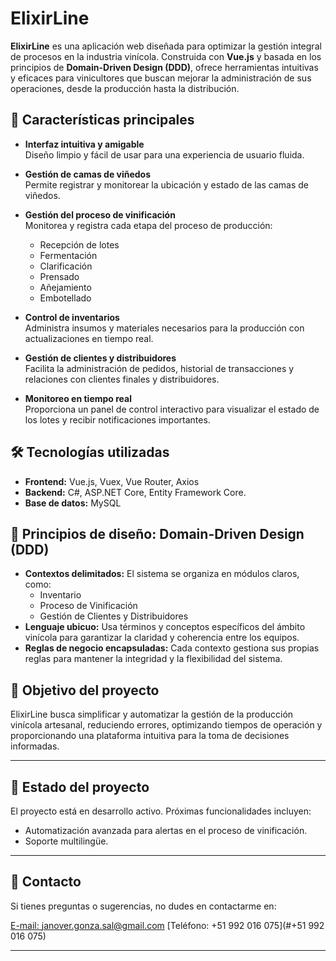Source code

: # ElixirLine

**ElixirLine** es una aplicación web diseñada para optimizar la gestión integral de procesos en la industria vinícola. Construida con **Vue.js** y basada en los principios de **Domain-Driven Design (DDD)**, ofrece herramientas intuitivas y eficaces para vinicultores que buscan mejorar la administración de sus operaciones, desde la producción hasta la distribución.

## 🚀 Características principales

- **Interfaz intuitiva y amigable**  
  Diseño limpio y fácil de usar para una experiencia de usuario fluida.

- **Gestión de camas de viñedos**  
  Permite registrar y monitorear la ubicación y estado de las camas de viñedos.

- **Gestión del proceso de vinificación**  
  Monitorea y registra cada etapa del proceso de producción:
    - Recepción de lotes
    - Fermentación
    - Clarificación
    - Prensado
    - Añejamiento
    - Embotellado

- **Control de inventarios**  
  Administra insumos y materiales necesarios para la producción con actualizaciones en tiempo real.

- **Gestión de clientes y distribuidores**  
  Facilita la administración de pedidos, historial de transacciones y relaciones con clientes finales y distribuidores.

- **Monitoreo en tiempo real**  
  Proporciona un panel de control interactivo para visualizar el estado de los lotes y recibir notificaciones importantes.

## 🛠️ Tecnologías utilizadas

- **Frontend:** Vue.js, Vuex, Vue Router, Axios
- **Backend:** C#, ASP.NET Core, Entity Framework Core.
- **Base de datos:** MySQL

## 🧠 Principios de diseño: Domain-Driven Design (DDD)

- **Contextos delimitados:** El sistema se organiza en módulos claros, como:
    - Inventario
    - Proceso de Vinificación
    - Gestión de Clientes y Distribuidores
- **Lenguaje ubicuo:** Usa términos y conceptos específicos del ámbito vinícola para garantizar la claridad y coherencia entre los equipos.
- **Reglas de negocio encapsuladas:** Cada contexto gestiona sus propias reglas para mantener la integridad y la flexibilidad del sistema.

## 🎯 Objetivo del proyecto

ElixirLine busca simplificar y automatizar la gestión de la producción vinícola artesanal, reduciendo errores, optimizando tiempos de operación y proporcionando una plataforma intuitiva para la toma de decisiones informadas.

---
## 🚧 Estado del proyecto

El proyecto está en desarrollo activo. Próximas funcionalidades incluyen:
- Automatización avanzada para alertas en el proceso de vinificación.
- Soporte multilingüe.

---

## 📩 Contacto

Si tienes preguntas o sugerencias, no dudes en contactarme en:

[E-mail: janover.gonza.sal@gmail.com](#janover.gonza.sal@gmail.com)
[Teléfono: +51 992 016 075](#+51 992 016 075)

---




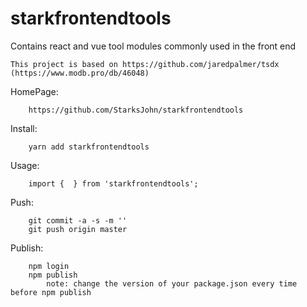 # starkfrontendtools
Contains react and vue tool modules commonly used in the front end

    This project is based on https://github.com/jaredpalmer/tsdx (https://www.modb.pro/db/46048)

HomePage:

        https://github.com/StarksJohn/starkfrontendtools

Install:

        yarn add starkfrontendtools

Usage:

        import {  } from 'starkfrontendtools';

Push:

        git commit -a -s -m ''
        git push origin master

Publish:

        npm login
        npm publish 
            note: change the version of your package.json every time before npm publish
        
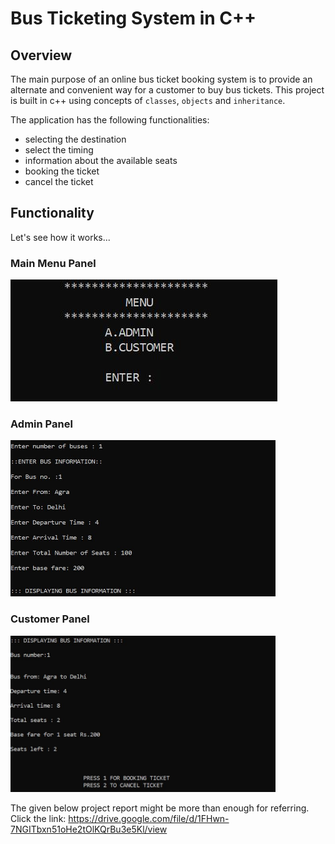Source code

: # Bus Ticketing System in C++

## Overview

The main purpose of an online bus ticket booking system is to provide an alternate and convenient way for a customer to buy bus tickets.
This project is built in c++ using concepts of `classes`, `objects` and `inheritance`.

The application has the following functionalities:
* selecting the destination
* select the timing
* information about the available seats
* booking the ticket
* cancel the ticket

## Functionality
Let's see how it works...

### Main Menu Panel
![](https://raw.githubusercontent.com/Thevinaypatwal/Bus-Ticketing-System/main/vk.jpg)

### Admin Panel
<img src="https://raw.githubusercontent.com/Thevinaypatwal/Bus-Ticketing-System/main/vk2.jpg" width="424" height="250">

### Customer Panel
<img src="https://raw.githubusercontent.com/Thevinaypatwal/Bus-Ticketing-System/main/vk1.jpg" width="424" height="250">


The given below project report might be more than enough for referring. Click the link:
https://drive.google.com/file/d/1FHwn-7NGITbxn51oHe2tOlKQrBu3e5Kl/view


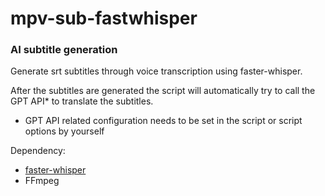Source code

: # mpv-sub-fastwhisper

### AI subtitle generation

Generate srt subtitles through voice transcription using faster-whisper.

After the subtitles are generated the script will automatically try to call the GPT API* to translate the subtitles.

- GPT API related configuration needs to be set in the script or script options by yourself

Dependency:

- [faster-whisper](https://github.com/Purfview/whisper-standalone-win)
- FFmpeg
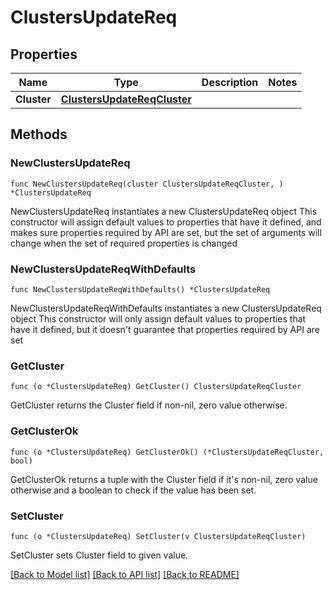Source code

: # ClustersUpdateReq

## Properties

Name | Type | Description | Notes
------------ | ------------- | ------------- | -------------
**Cluster** | [**ClustersUpdateReqCluster**](ClustersUpdateReqCluster.md) |  | 

## Methods

### NewClustersUpdateReq

`func NewClustersUpdateReq(cluster ClustersUpdateReqCluster, ) *ClustersUpdateReq`

NewClustersUpdateReq instantiates a new ClustersUpdateReq object
This constructor will assign default values to properties that have it defined,
and makes sure properties required by API are set, but the set of arguments
will change when the set of required properties is changed

### NewClustersUpdateReqWithDefaults

`func NewClustersUpdateReqWithDefaults() *ClustersUpdateReq`

NewClustersUpdateReqWithDefaults instantiates a new ClustersUpdateReq object
This constructor will only assign default values to properties that have it defined,
but it doesn't guarantee that properties required by API are set

### GetCluster

`func (o *ClustersUpdateReq) GetCluster() ClustersUpdateReqCluster`

GetCluster returns the Cluster field if non-nil, zero value otherwise.

### GetClusterOk

`func (o *ClustersUpdateReq) GetClusterOk() (*ClustersUpdateReqCluster, bool)`

GetClusterOk returns a tuple with the Cluster field if it's non-nil, zero value otherwise
and a boolean to check if the value has been set.

### SetCluster

`func (o *ClustersUpdateReq) SetCluster(v ClustersUpdateReqCluster)`

SetCluster sets Cluster field to given value.



[[Back to Model list]](../README.md#documentation-for-models) [[Back to API list]](../README.md#documentation-for-api-endpoints) [[Back to README]](../README.md)


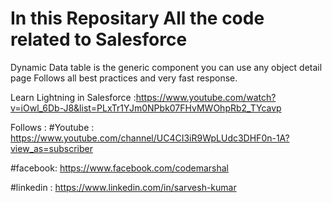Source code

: # In this Repositary All the code related to Salesforce 

Dynamic Data table is the generic component you can use any object detail page
Follows all best practices and very fast response. 


Learn Lightning in Salesforce :https://www.youtube.com/watch?v=iOwl_6Db-J8&list=PLxTr1YJm0NPbk07FHvMWOhpRb2_TYcavp


Follows :
#Youtube : https://www.youtube.com/channel/UC4CI3iR9WpLUdc3DHF0n-1A?view_as=subscriber

#facebook: https://www.facebook.com/codemarshal

#linkedin : https://www.linkedin.com/in/sarvesh-kumar
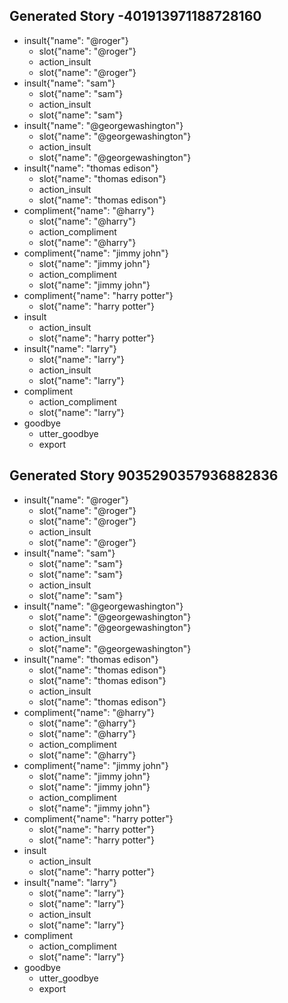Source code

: ## Generated Story -401913971188728160
* insult{"name": "@roger"}
    - slot{"name": "@roger"}
    - action_insult
    - slot{"name": "@roger"}
* insult{"name": "sam"}
    - slot{"name": "sam"}
    - action_insult
    - slot{"name": "sam"}
* insult{"name": "@georgewashington"}
    - slot{"name": "@georgewashington"}
    - action_insult
    - slot{"name": "@georgewashington"}
* insult{"name": "thomas edison"}
    - slot{"name": "thomas edison"}
    - action_insult
    - slot{"name": "thomas edison"}
* compliment{"name": "@harry"}
    - slot{"name": "@harry"}
    - action_compliment
    - slot{"name": "@harry"}
* compliment{"name": "jimmy john"}
    - slot{"name": "jimmy john"}
    - action_compliment
    - slot{"name": "jimmy john"}
* compliment{"name": "harry potter"}
    - slot{"name": "harry potter"}
* insult
    - action_insult
    - slot{"name": "harry potter"}
* insult{"name": "larry"}
    - slot{"name": "larry"}
    - action_insult
    - slot{"name": "larry"}
* compliment
    - action_compliment
    - slot{"name": "larry"}
* goodbye
    - utter_goodbye
    - export
## Generated Story 9035290357936882836
* insult{"name": "@roger"}
    - slot{"name": "@roger"}
    - slot{"name": "@roger"}
    - action_insult
    - slot{"name": "@roger"}
* insult{"name": "sam"}
    - slot{"name": "sam"}
    - slot{"name": "sam"}
    - action_insult
    - slot{"name": "sam"}
* insult{"name": "@georgewashington"}
    - slot{"name": "@georgewashington"}
    - slot{"name": "@georgewashington"}
    - action_insult
    - slot{"name": "@georgewashington"}
* insult{"name": "thomas edison"}
    - slot{"name": "thomas edison"}
    - slot{"name": "thomas edison"}
    - action_insult
    - slot{"name": "thomas edison"}
* compliment{"name": "@harry"}
    - slot{"name": "@harry"}
    - slot{"name": "@harry"}
    - action_compliment
    - slot{"name": "@harry"}
* compliment{"name": "jimmy john"}
    - slot{"name": "jimmy john"}
    - slot{"name": "jimmy john"}
    - action_compliment
    - slot{"name": "jimmy john"}
* compliment{"name": "harry potter"}
    - slot{"name": "harry potter"}
    - slot{"name": "harry potter"}
* insult
    - action_insult
    - slot{"name": "harry potter"}
* insult{"name": "larry"}
    - slot{"name": "larry"}
    - slot{"name": "larry"}
    - action_insult
    - slot{"name": "larry"}
* compliment
    - action_compliment
    - slot{"name": "larry"}
* goodbye
    - utter_goodbye
    - export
★ ★ ★ ★ ★ ★ ★
Out of the records above, pick each line that contains the string "defined".

RESULT OF THIS EXERCISE:
This constructor will assign default values to properties that have it defined,
This constructor will only assign default values to properties that have it defined,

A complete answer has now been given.